According to this management consultant, former ministers will lose their respect or status in society if they go about using ‘trotros’ and taxis. Elsewhere in the world, government officials, lawmakers and army generals use the same buses and trains as ordinary citizens. In Ghana, government officials – the so-called ‘big men’ – feel they will lose their respect if they are seen on public transport. To keep their ‘dignity’, therefore, they think we should allow them to plunder the national fleet.
I have heard President Kufuor’s Chief of Staff – the man they call headmaster, for obvious reasons – insist that this policy is “nothing new”. And he’s right. When Ghanaians gave the marching orders to the NDC administration in 2001, officials of that government were allowed to go away with hundreds of ‘donkomised’ vehicles. Therefore, the ‘headmaster’ seemed to be arguing, it’s only fair that the members of the NPP administration, which has just been ‘fired’, should also be allowed to zoom away with a good number of cars at ‘donkomised’ rates.
Truth be told, they are not driving these cars away for free. They are buying them – at discounts they will never get at Japan Motors or Mechanical Lloyd. I do not understand why in times of transition such as this our government turns itself into a car dealership, which cuts prices in such a way that even the best known dealerships might be tempted to start complaining about anti-competitive behaviour. How long will this continue?
I think it must end now. I expect President Mills to end this nonsense. If officials of the former administration have enough money to buy cars – monies they might as well have stolen from our kitty – they should go to the numerous second-hand car dealerships strewn all around country and buy any car of their choice. They should leave the national fleet alone. It is wrong to ‘donkomise’ government vehicles after just about two years of use to a bunch of near-incompetent government officials Ghanaians have collectively decided to fire.

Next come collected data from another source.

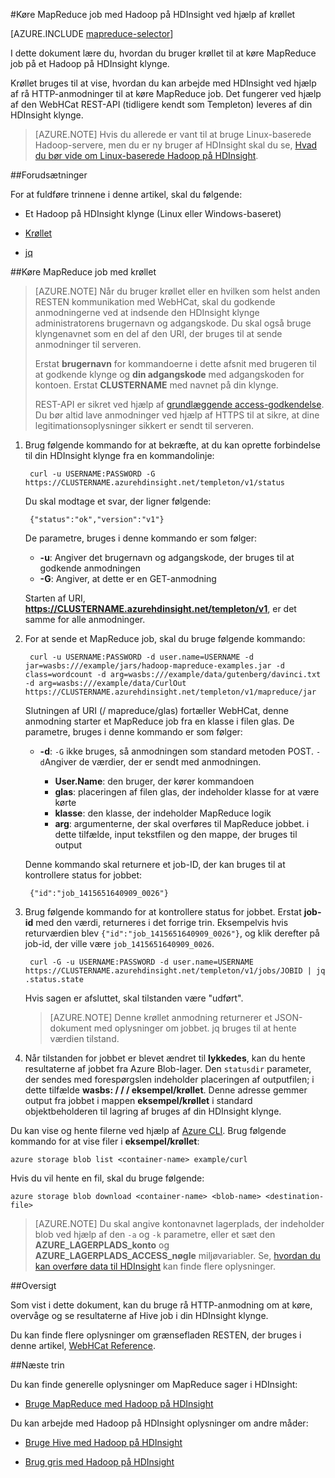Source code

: <properties
   pageTitle="Brug MapReduce og krøllet med Hadoop i HDInsight | Microsoft Azure"
   description="Lær at køre MapReduce job med Hadoop på HDInsight ved hjælp af krøllet."
   services="hdinsight"
   documentationCenter=""
   authors="Blackmist"
   manager="jhubbard"
   editor="cgronlun"
    tags="azure-portal"/>

<tags
   ms.service="hdinsight"
   ms.devlang="na"
   ms.topic="article"
   ms.tgt_pltfrm="na"
   ms.workload="big-data"
   ms.date="09/27/2016"
   ms.author="larryfr"/>

#<a name="run-mapreduce-jobs-with-hadoop-on-hdinsight-using-curl"></a>Køre MapReduce job med Hadoop på HDInsight ved hjælp af krøllet

[AZURE.INCLUDE [mapreduce-selector](../../includes/hdinsight-selector-use-mapreduce.md)]

I dette dokument lære du, hvordan du bruger krøllet til at køre MapReduce job på et Hadoop på HDInsight klynge.

Krøllet bruges til at vise, hvordan du kan arbejde med HDInsight ved hjælp af rå HTTP-anmodninger til at køre MapReduce job. Det fungerer ved hjælp af den WebHCat REST-API (tidligere kendt som Templeton) leveres af din HDInsight klynge.

> [AZURE.NOTE] Hvis du allerede er vant til at bruge Linux-baserede Hadoop-servere, men du er ny bruger af HDInsight skal du se, [Hvad du bør vide om Linux-baserede Hadoop på HDInsight](hdinsight-hadoop-linux-information.md).

##<a id="prereq"></a>Forudsætninger

For at fuldføre trinnene i denne artikel, skal du følgende:

* Et Hadoop på HDInsight klynge (Linux eller Windows-baseret)

* [Krøllet](http://curl.haxx.se/)

* [jq](http://stedolan.github.io/jq/)

##<a id="curl"></a>Køre MapReduce job med krøllet

> [AZURE.NOTE] Når du bruger krøllet eller en hvilken som helst anden RESTEN kommunikation med WebHCat, skal du godkende anmodningerne ved at indsende den HDInsight klynge administratorens brugernavn og adgangskode. Du skal også bruge klyngenavnet som en del af den URI, der bruges til at sende anmodninger til serveren.
>
> Erstat **brugernavn** for kommandoerne i dette afsnit med brugeren til at godkende klynge og **din adgangskode** med adgangskoden for kontoen. Erstat **CLUSTERNAME** med navnet på din klynge.
>
> REST-API er sikret ved hjælp af [grundlæggende access-godkendelse](http://en.wikipedia.org/wiki/Basic_access_authentication). Du bør altid lave anmodninger ved hjælp af HTTPS til at sikre, at dine legitimationsoplysninger sikkert er sendt til serveren.

1. Brug følgende kommando for at bekræfte, at du kan oprette forbindelse til din HDInsight klynge fra en kommandolinje:

        curl -u USERNAME:PASSWORD -G https://CLUSTERNAME.azurehdinsight.net/templeton/v1/status

    Du skal modtage et svar, der ligner følgende:

        {"status":"ok","version":"v1"}

    De parametre, bruges i denne kommando er som følger:

    * **-u**: Angiver det brugernavn og adgangskode, der bruges til at godkende anmodningen
    * **-G**: Angiver, at dette er en GET-anmodning

    Starten af URI, **https://CLUSTERNAME.azurehdinsight.net/templeton/v1**, er det samme for alle anmodninger.

2. For at sende et MapReduce job, skal du bruge følgende kommando:

        curl -u USERNAME:PASSWORD -d user.name=USERNAME -d jar=wasbs:///example/jars/hadoop-mapreduce-examples.jar -d class=wordcount -d arg=wasbs:///example/data/gutenberg/davinci.txt -d arg=wasbs:///example/data/CurlOut https://CLUSTERNAME.azurehdinsight.net/templeton/v1/mapreduce/jar

    Slutningen af URI (/ mapreduce/glas) fortæller WebHCat, denne anmodning starter et MapReduce job fra en klasse i filen glas. De parametre, bruges i denne kommando er som følger:

    * **-d**: `-G` ikke bruges, så anmodningen som standard metoden POST. `-d`Angiver de værdier, der er sendt med anmodningen.

        * **User.Name**: den bruger, der kører kommandoen
        * **glas**: placeringen af filen glas, der indeholder klasse for at være kørte
        * **klasse**: den klasse, der indeholder MapReduce logik
        * **arg**: argumenterne, der skal overføres til MapReduce jobbet. i dette tilfælde, input tekstfilen og den mappe, der bruges til output

    Denne kommando skal returnere et job-ID, der kan bruges til at kontrollere status for jobbet:

        {"id":"job_1415651640909_0026"}

3. Brug følgende kommando for at kontrollere status for jobbet. Erstat **job-id** med den værdi, returneres i det forrige trin. Eksempelvis hvis returværdien blev `{"id":"job_1415651640909_0026"}`, og klik derefter på job-id, der ville være `job_1415651640909_0026`.

        curl -G -u USERNAME:PASSWORD -d user.name=USERNAME https://CLUSTERNAME.azurehdinsight.net/templeton/v1/jobs/JOBID | jq .status.state

    Hvis sagen er afsluttet, skal tilstanden være "udført".

    > [AZURE.NOTE] Denne krøllet anmodning returnerer et JSON-dokument med oplysninger om jobbet. jq bruges til at hente værdien tilstand.

4. Når tilstanden for jobbet er blevet ændret til **lykkedes**, kan du hente resultaterne af jobbet fra Azure Blob-lager. Den `statusdir` parameter, der sendes med forespørgslen indeholder placeringen af outputfilen; i dette tilfælde **wasbs: / / / eksempel/krøllet**. Denne adresse gemmer output fra jobbet i mappen **eksempel/krøllet** i standard objektbeholderen til lagring af bruges af din HDInsight klynge.

Du kan vise og hente filerne ved hjælp af [Azure CLI](../xplat-cli-install.md). Brug følgende kommando for at vise filer i **eksempel/krøllet**:

    azure storage blob list <container-name> example/curl

Hvis du vil hente en fil, skal du bruge følgende:

    azure storage blob download <container-name> <blob-name> <destination-file>

> [AZURE.NOTE] Du skal angive kontonavnet lagerplads, der indeholder blob ved hjælp af den `-a` og `-k` parametre, eller et sæt den **AZURE\_LAGERPLADS\_konto** og **AZURE\_LAGERPLADS\_ACCESS\_nøgle** miljøvariabler. Se, [hvordan du kan overføre data til HDInsight](hdinsight-upload-data.md) kan finde flere oplysninger.

##<a id="summary"></a>Oversigt

Som vist i dette dokument, kan du bruge rå HTTP-anmodning om at køre, overvåge og se resultaterne af Hive job i din HDInsight klynge.

Du kan finde flere oplysninger om grænsefladen RESTEN, der bruges i denne artikel, [WebHCat Reference](https://cwiki.apache.org/confluence/display/Hive/WebHCat+Reference).

##<a id="nextsteps"></a>Næste trin

Du kan finde generelle oplysninger om MapReduce sager i HDInsight:

* [Bruge MapReduce med Hadoop på HDInsight](hdinsight-use-mapreduce.md)

Du kan arbejde med Hadoop på HDInsight oplysninger om andre måder:

* [Bruge Hive med Hadoop på HDInsight](hdinsight-use-hive.md)

* [Brug gris med Hadoop på HDInsight](hdinsight-use-pig.md)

I am happy that the new government has moved to halt the reported frenetic rush by officials of the Kufuor administration to change the ownership of government cars into their names. Sending the likes of Victor Smith to go after these cars wasn’t exactly a smart idea because it reminded us of by-gone days when the NDC was all brawn. But thank God that the President’s spokesman, Mahama Ayariga, came in to set the records straight, making it clear that no government cars were to be re-registered... until further notice.

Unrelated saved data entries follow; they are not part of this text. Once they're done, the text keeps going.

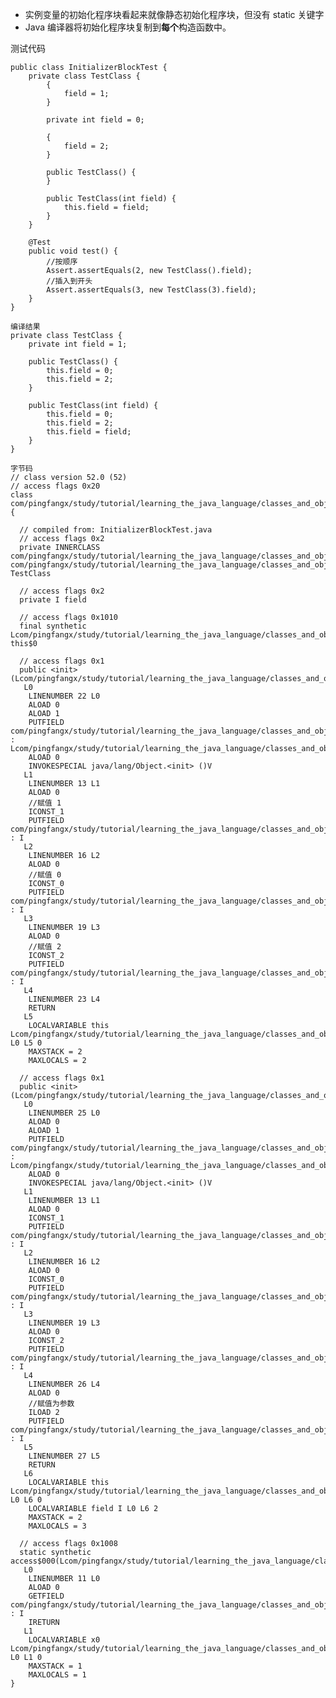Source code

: * 实例变量的初始化程序块看起来就像静态初始化程序块，但没有 static 关键字
* Java 编译器将初始化程序块复制到**每个**构造函数中。

测试代码

    public class InitializerBlockTest {
        private class TestClass {
            {
                field = 1;
            }

            private int field = 0;

            {
                field = 2;
            }

            public TestClass() {
            }

            public TestClass(int field) {
                this.field = field;
            }
        }

        @Test
        public void test() {
            //按顺序
            Assert.assertEquals(2, new TestClass().field);
            //插入到开头
            Assert.assertEquals(3, new TestClass(3).field);
        }
    }
    
    编译结果
    private class TestClass {
        private int field = 1;

        public TestClass() {
            this.field = 0;
            this.field = 2;
        }

        public TestClass(int field) {
            this.field = 0;
            this.field = 2;
            this.field = field;
        }
    }
    
    字节码
    // class version 52.0 (52)
    // access flags 0x20
    class com/pingfangx/study/tutorial/learning_the_java_language/classes_and_objects/init_fields/InitializerBlockTest$TestClass {

      // compiled from: InitializerBlockTest.java
      // access flags 0x2
      private INNERCLASS com/pingfangx/study/tutorial/learning_the_java_language/classes_and_objects/init_fields/InitializerBlockTest$TestClass com/pingfangx/study/tutorial/learning_the_java_language/classes_and_objects/init_fields/InitializerBlockTest TestClass

      // access flags 0x2
      private I field

      // access flags 0x1010
      final synthetic Lcom/pingfangx/study/tutorial/learning_the_java_language/classes_and_objects/init_fields/InitializerBlockTest; this$0

      // access flags 0x1
      public <init>(Lcom/pingfangx/study/tutorial/learning_the_java_language/classes_and_objects/init_fields/InitializerBlockTest;)V
       L0
        LINENUMBER 22 L0
        ALOAD 0
        ALOAD 1
        PUTFIELD com/pingfangx/study/tutorial/learning_the_java_language/classes_and_objects/init_fields/InitializerBlockTest$TestClass.this$0 : Lcom/pingfangx/study/tutorial/learning_the_java_language/classes_and_objects/init_fields/InitializerBlockTest;
        ALOAD 0
        INVOKESPECIAL java/lang/Object.<init> ()V
       L1
        LINENUMBER 13 L1
        ALOAD 0
        //赋值 1
        ICONST_1
        PUTFIELD com/pingfangx/study/tutorial/learning_the_java_language/classes_and_objects/init_fields/InitializerBlockTest$TestClass.field : I
       L2
        LINENUMBER 16 L2
        ALOAD 0
        //赋值 0
        ICONST_0
        PUTFIELD com/pingfangx/study/tutorial/learning_the_java_language/classes_and_objects/init_fields/InitializerBlockTest$TestClass.field : I
       L3
        LINENUMBER 19 L3
        ALOAD 0
        //赋值 2
        ICONST_2
        PUTFIELD com/pingfangx/study/tutorial/learning_the_java_language/classes_and_objects/init_fields/InitializerBlockTest$TestClass.field : I
       L4
        LINENUMBER 23 L4
        RETURN
       L5
        LOCALVARIABLE this Lcom/pingfangx/study/tutorial/learning_the_java_language/classes_and_objects/init_fields/InitializerBlockTest$TestClass; L0 L5 0
        MAXSTACK = 2
        MAXLOCALS = 2

      // access flags 0x1
      public <init>(Lcom/pingfangx/study/tutorial/learning_the_java_language/classes_and_objects/init_fields/InitializerBlockTest;I)V
       L0
        LINENUMBER 25 L0
        ALOAD 0
        ALOAD 1
        PUTFIELD com/pingfangx/study/tutorial/learning_the_java_language/classes_and_objects/init_fields/InitializerBlockTest$TestClass.this$0 : Lcom/pingfangx/study/tutorial/learning_the_java_language/classes_and_objects/init_fields/InitializerBlockTest;
        ALOAD 0
        INVOKESPECIAL java/lang/Object.<init> ()V
       L1
        LINENUMBER 13 L1
        ALOAD 0
        ICONST_1
        PUTFIELD com/pingfangx/study/tutorial/learning_the_java_language/classes_and_objects/init_fields/InitializerBlockTest$TestClass.field : I
       L2
        LINENUMBER 16 L2
        ALOAD 0
        ICONST_0
        PUTFIELD com/pingfangx/study/tutorial/learning_the_java_language/classes_and_objects/init_fields/InitializerBlockTest$TestClass.field : I
       L3
        LINENUMBER 19 L3
        ALOAD 0
        ICONST_2
        PUTFIELD com/pingfangx/study/tutorial/learning_the_java_language/classes_and_objects/init_fields/InitializerBlockTest$TestClass.field : I
       L4
        LINENUMBER 26 L4
        ALOAD 0
        //赋值为参数
        ILOAD 2
        PUTFIELD com/pingfangx/study/tutorial/learning_the_java_language/classes_and_objects/init_fields/InitializerBlockTest$TestClass.field : I
       L5
        LINENUMBER 27 L5
        RETURN
       L6
        LOCALVARIABLE this Lcom/pingfangx/study/tutorial/learning_the_java_language/classes_and_objects/init_fields/InitializerBlockTest$TestClass; L0 L6 0
        LOCALVARIABLE field I L0 L6 2
        MAXSTACK = 2
        MAXLOCALS = 3

      // access flags 0x1008
      static synthetic access$000(Lcom/pingfangx/study/tutorial/learning_the_java_language/classes_and_objects/init_fields/InitializerBlockTest$TestClass;)I
       L0
        LINENUMBER 11 L0
        ALOAD 0
        GETFIELD com/pingfangx/study/tutorial/learning_the_java_language/classes_and_objects/init_fields/InitializerBlockTest$TestClass.field : I
        IRETURN
       L1
        LOCALVARIABLE x0 Lcom/pingfangx/study/tutorial/learning_the_java_language/classes_and_objects/init_fields/InitializerBlockTest$TestClass; L0 L1 0
        MAXSTACK = 1
        MAXLOCALS = 1
    }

It’s a good first step and I hope that “further notice” doesn’t come. Ghanaians will like to see an end to this practise of former government officials grabbing everything they can when they are shown the exit – only for the state to spend a lot of money to buy these same items (cars, houses etc.) for officials of the new administration. Some will defend the ‘donkomisation’ as being part of recommendations in the Greenstreet and Chinery Hesse Reports. Government should be able to tell both Miranda Greenstreet and Mary Chinery-Hesse that they were dead wrong and that their recommendations deserve to be thrown out of the window.
If President Mills allows the ‘donkomisation’ of the government vehicles to go ahead, a lot of us will be disappointed and our belief that politicians care only about themselves will be deepened. But if he musters the courage to tell the officials of the previous administration that the cars are not for sale, he would be sending out a very strong signal that he is really intent on delivering on his promise of change – tackling our problems in radical ways that do not satisfy the political elite but ensure the welfare of the people who voted him to power is paramount. People voted for change – change in the way things are done, change in the way government officials are rewarded.
Ghanaians didn’t vote to change the men in charge only for the new guys to continue with the old ways of those who have been given the sack. Those cars must stay in the national fleet. They should only be ‘donkomised’ when they have been certified as unserviceable.